Warning! I'm about to vent some frustration with Chris Matthews. No profanity, Jeralyn! I honor the protocol of the TalkLeft blog.

My annoyance with Matthews focuses on two of his behaviors. First, he sucks up and drops names. Maybe he sucks-up because he worships power regardless of character (Tom DeLay, Fred Thompson, etc.? Sheesh!); he drops names almost certainly because he's more or less subconsciously emulating the nursery rhyme character Little Jack Horner:

Little Jack Horner sat in the corner

Eating his Christmas pie,

He put in his thumb and pulled out a plum

And said "What a good boy am I!

"Look whom I know! Look whom I party with! Look whom I can call a `friend'! How cool is that?  See what a good boy I am?"

Time to pause and gather the threads of the argument.

Just above, I was talking about two manifestations of one aspect of my annoyance with Chris Matthews: namely, his strange hero worship and his pride in being a cocktail-circuit, prideful Washington insider. My second annoyance is that he rarely actually listens to what his "guests" are saying; instead he looks for (or forces) wedges to allow him to interrupt and pontificate.

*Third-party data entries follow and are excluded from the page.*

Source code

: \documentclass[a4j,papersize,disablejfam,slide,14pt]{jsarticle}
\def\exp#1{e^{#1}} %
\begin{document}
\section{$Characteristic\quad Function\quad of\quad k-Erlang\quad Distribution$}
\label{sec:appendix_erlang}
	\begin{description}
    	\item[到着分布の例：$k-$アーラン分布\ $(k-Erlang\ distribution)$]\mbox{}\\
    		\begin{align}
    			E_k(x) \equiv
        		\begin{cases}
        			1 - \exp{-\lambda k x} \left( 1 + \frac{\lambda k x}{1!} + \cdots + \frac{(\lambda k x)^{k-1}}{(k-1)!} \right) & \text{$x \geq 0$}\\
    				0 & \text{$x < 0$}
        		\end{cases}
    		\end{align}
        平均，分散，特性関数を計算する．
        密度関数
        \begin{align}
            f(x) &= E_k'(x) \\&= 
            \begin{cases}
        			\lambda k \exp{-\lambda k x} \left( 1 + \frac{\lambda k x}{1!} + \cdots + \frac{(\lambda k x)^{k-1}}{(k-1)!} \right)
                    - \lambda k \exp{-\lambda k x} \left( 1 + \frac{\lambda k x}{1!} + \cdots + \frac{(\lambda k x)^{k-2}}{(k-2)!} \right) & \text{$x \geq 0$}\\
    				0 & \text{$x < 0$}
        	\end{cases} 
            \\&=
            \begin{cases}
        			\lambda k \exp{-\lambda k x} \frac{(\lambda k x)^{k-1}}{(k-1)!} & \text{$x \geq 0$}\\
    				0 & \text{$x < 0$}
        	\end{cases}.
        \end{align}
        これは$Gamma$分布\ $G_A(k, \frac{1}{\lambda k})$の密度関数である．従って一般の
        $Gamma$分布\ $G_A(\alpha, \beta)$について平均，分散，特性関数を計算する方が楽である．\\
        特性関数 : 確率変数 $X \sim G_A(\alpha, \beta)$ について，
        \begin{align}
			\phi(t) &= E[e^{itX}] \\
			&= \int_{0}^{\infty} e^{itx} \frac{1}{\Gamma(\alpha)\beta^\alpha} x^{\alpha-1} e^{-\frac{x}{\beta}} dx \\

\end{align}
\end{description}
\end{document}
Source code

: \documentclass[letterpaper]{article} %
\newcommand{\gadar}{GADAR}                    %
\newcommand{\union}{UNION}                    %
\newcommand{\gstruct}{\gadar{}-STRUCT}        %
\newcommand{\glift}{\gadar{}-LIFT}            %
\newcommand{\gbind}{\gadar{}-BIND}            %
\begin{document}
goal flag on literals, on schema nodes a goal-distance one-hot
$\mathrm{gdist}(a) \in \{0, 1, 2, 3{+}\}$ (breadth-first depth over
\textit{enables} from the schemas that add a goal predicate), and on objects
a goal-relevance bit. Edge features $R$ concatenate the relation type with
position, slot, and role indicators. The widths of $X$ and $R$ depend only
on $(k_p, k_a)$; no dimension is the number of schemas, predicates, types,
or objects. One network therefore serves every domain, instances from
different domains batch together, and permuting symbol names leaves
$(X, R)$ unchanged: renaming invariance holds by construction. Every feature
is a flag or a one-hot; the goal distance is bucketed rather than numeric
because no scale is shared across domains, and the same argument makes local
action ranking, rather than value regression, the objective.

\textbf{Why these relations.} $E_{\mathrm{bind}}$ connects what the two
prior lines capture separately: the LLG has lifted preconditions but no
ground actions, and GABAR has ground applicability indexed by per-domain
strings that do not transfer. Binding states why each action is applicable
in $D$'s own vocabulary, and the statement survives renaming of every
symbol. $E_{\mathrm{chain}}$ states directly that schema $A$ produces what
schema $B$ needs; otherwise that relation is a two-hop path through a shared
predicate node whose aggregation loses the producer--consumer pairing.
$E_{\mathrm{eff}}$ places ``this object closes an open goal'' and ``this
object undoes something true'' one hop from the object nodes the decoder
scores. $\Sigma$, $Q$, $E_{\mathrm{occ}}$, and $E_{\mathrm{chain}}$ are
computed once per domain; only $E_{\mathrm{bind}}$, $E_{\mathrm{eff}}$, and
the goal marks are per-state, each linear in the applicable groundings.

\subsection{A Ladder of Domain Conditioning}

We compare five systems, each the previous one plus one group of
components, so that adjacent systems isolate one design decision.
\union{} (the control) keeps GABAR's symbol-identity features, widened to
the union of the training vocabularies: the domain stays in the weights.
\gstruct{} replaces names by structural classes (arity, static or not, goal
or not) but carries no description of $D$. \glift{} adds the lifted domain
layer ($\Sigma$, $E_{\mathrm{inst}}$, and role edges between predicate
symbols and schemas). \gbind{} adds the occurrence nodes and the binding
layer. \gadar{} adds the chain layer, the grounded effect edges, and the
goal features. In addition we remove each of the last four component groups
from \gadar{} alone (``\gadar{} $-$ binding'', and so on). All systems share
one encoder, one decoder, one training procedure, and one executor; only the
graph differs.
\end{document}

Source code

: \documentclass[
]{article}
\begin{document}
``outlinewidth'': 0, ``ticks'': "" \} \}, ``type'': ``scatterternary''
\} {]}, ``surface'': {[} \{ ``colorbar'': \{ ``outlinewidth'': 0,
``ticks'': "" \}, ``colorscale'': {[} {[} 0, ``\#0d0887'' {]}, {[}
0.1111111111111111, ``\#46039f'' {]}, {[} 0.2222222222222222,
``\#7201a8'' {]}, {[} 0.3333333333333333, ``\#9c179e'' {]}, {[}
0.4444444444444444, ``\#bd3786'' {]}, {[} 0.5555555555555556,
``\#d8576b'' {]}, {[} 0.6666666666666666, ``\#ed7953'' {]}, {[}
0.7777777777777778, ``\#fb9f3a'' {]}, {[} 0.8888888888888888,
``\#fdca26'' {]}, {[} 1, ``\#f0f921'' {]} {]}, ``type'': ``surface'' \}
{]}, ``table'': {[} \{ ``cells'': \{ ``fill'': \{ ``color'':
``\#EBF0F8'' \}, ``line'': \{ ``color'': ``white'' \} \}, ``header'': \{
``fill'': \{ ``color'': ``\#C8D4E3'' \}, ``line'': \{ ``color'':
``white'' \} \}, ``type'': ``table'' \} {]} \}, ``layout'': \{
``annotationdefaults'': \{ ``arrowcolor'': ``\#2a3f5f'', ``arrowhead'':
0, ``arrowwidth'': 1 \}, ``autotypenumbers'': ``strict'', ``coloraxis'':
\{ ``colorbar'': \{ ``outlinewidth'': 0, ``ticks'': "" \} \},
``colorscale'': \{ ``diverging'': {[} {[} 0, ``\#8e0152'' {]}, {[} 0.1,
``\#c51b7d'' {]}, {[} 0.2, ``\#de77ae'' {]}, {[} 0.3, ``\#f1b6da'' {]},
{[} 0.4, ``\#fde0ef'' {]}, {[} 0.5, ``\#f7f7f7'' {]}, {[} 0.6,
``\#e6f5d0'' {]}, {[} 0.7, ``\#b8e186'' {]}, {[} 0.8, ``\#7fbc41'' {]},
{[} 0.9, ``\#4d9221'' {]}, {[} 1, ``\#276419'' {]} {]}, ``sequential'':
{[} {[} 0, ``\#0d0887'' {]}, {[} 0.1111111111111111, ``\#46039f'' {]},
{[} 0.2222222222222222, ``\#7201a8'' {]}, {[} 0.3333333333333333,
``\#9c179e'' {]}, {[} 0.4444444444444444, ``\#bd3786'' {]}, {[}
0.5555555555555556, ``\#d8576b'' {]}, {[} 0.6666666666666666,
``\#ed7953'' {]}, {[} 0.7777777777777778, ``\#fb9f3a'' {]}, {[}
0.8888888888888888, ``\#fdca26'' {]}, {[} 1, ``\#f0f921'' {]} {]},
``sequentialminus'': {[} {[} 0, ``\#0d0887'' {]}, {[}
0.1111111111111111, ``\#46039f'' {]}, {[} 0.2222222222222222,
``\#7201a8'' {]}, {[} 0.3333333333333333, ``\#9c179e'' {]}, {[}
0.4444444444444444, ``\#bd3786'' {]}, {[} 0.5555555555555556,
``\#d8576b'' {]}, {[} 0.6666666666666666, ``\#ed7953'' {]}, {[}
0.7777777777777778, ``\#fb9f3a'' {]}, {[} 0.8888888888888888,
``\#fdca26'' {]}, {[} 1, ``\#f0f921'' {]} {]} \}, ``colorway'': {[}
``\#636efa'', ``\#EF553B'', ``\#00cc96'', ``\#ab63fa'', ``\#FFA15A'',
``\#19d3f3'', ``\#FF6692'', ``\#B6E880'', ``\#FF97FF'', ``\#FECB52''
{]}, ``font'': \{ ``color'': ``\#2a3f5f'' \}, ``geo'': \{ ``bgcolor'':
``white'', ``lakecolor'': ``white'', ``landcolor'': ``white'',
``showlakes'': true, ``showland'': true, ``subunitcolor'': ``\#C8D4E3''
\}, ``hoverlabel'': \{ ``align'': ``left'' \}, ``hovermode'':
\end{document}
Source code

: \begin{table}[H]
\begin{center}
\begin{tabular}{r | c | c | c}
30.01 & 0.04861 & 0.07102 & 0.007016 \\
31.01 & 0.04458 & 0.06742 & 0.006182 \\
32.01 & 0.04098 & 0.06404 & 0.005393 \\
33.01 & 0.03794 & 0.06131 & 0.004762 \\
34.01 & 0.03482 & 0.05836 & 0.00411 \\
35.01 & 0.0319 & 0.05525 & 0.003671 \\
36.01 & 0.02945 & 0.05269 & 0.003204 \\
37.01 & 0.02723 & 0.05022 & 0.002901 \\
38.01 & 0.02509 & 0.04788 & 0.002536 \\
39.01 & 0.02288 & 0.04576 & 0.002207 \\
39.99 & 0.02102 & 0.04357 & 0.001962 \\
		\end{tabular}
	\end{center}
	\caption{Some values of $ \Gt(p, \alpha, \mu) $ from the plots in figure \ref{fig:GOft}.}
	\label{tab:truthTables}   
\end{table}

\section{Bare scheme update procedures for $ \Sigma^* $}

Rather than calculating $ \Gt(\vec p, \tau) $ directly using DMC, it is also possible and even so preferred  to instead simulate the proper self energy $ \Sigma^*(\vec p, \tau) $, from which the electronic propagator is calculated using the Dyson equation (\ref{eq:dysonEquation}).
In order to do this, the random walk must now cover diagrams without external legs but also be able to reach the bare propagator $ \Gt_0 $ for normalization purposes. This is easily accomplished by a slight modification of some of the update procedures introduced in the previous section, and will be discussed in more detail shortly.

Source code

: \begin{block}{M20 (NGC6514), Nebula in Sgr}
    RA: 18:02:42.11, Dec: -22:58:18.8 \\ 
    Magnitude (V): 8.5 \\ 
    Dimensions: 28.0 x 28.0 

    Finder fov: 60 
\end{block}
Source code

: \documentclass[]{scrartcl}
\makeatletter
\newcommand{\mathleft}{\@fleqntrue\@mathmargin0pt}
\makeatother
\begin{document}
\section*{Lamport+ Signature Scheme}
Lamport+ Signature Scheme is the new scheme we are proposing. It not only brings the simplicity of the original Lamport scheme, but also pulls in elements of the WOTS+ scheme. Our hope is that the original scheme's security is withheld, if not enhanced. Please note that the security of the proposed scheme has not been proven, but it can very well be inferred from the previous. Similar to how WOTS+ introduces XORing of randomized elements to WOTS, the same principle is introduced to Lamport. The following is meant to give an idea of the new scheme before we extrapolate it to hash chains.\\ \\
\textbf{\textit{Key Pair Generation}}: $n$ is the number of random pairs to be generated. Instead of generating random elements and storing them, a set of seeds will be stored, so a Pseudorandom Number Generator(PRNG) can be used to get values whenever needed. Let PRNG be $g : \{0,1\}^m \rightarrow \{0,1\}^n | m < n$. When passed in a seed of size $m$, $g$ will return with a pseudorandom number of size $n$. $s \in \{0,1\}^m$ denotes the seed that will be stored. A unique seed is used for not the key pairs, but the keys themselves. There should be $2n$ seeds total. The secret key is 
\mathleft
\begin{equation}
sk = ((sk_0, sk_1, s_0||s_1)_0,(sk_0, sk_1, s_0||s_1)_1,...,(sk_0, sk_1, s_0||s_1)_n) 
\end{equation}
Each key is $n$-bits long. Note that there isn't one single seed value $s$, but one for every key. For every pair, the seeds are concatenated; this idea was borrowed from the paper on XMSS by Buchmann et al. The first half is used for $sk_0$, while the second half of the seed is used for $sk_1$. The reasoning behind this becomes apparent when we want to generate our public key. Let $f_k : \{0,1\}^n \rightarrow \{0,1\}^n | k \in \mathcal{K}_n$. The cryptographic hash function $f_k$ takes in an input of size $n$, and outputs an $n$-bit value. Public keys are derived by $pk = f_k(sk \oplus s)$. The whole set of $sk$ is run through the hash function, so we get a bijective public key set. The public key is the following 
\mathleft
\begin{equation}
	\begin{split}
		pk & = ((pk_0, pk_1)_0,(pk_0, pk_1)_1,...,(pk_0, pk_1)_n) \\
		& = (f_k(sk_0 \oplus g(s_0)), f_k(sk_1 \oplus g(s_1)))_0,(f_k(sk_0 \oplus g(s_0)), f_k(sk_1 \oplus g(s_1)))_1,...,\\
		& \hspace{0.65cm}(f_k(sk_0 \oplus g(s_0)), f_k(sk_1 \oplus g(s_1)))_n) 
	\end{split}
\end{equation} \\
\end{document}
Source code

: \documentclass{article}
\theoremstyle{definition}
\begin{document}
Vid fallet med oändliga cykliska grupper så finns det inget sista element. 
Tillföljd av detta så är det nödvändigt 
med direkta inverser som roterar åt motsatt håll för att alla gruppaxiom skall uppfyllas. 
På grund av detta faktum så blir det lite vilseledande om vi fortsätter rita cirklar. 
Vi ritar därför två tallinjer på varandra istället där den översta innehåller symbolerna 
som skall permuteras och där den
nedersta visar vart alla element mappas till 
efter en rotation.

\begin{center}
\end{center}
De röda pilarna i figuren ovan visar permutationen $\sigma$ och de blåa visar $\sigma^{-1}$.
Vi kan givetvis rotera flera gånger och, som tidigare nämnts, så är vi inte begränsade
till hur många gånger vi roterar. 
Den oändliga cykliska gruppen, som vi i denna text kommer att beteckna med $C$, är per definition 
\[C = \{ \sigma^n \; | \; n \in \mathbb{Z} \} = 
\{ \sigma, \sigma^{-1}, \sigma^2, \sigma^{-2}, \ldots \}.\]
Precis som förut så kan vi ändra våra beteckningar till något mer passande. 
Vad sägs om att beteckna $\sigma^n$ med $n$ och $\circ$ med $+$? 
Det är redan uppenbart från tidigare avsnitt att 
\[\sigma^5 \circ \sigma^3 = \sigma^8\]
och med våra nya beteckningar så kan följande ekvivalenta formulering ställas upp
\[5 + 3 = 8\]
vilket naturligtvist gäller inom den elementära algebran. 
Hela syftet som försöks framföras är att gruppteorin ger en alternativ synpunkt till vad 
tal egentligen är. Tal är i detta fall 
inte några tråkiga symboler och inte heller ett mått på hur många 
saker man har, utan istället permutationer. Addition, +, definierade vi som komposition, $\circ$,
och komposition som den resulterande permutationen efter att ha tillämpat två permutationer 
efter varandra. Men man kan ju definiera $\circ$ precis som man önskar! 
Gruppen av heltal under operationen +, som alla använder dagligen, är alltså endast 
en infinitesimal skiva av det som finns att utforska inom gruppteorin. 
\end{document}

Yes, I know. This is S.O.P. for the major media. But that doesn't mitigate its annoyance, let alone make it positive, constructive, or right. Indeed, it's exactly the opposite. Tonight's example? The guests came from opposing ideological perspectives, but they agreed that what matters most for Obama's re-election chances is whether the unemployment percentage is perceived to be falling, idling, or rising.

So how did Matthews respond? "Yeah, yeah. But the unemployment rate right now is...." (Memory, not transcript. But I'm confident that's fair.)

From a generous perspective, Matthews seems deaf, dismissive, and/or disrespectful here. From a less generous perspective, he seems rude, dismissive, close-minded, and ... well, my point's no doubt obvious.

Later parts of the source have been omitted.